(Saved data entries)
↓↓↓

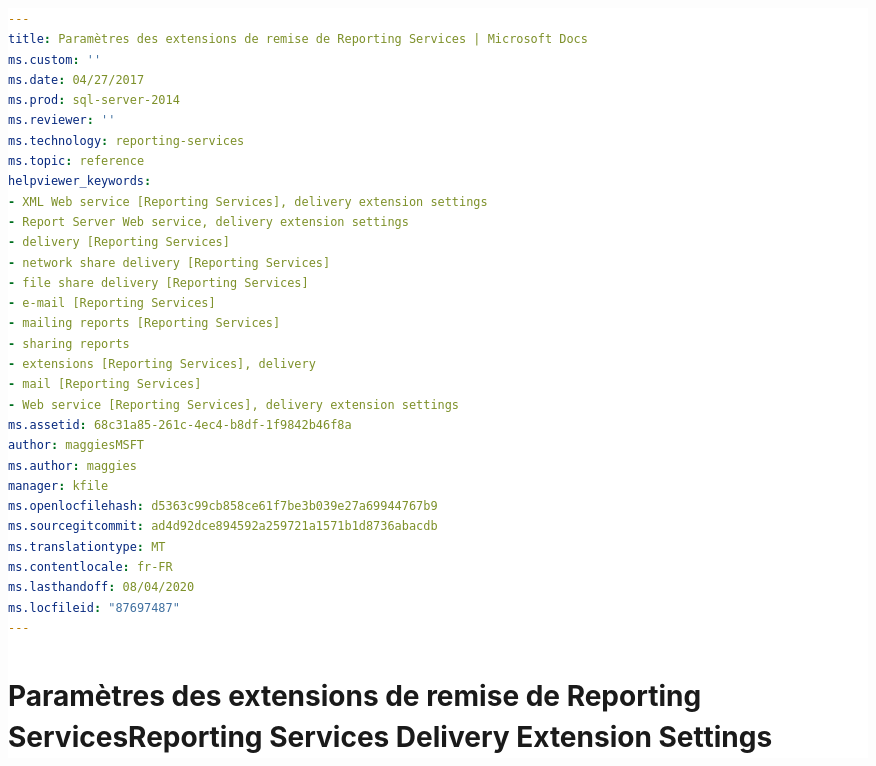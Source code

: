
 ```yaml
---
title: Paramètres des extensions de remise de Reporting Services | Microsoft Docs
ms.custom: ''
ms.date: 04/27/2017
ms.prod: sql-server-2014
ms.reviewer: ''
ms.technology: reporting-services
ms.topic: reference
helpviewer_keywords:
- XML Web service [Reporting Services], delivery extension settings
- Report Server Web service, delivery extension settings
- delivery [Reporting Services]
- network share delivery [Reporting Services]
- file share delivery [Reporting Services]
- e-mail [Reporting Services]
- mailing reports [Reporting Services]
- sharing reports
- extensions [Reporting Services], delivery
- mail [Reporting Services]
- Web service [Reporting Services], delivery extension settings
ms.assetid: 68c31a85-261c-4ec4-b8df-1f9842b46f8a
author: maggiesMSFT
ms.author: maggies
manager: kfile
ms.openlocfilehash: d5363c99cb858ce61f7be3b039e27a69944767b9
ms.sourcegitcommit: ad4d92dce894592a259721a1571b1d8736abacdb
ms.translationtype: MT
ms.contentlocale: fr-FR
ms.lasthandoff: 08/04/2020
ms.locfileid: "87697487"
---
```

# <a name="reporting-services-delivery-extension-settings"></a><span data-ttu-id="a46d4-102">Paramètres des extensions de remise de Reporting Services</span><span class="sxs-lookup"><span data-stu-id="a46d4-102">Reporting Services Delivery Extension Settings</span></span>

↑↑↑

**Work required:** Some lines in the data above hold the string "share". Find and copy each of them.

**Result of the exercise:**
- network share delivery [Reporting Services]
- file share delivery [Reporting Services]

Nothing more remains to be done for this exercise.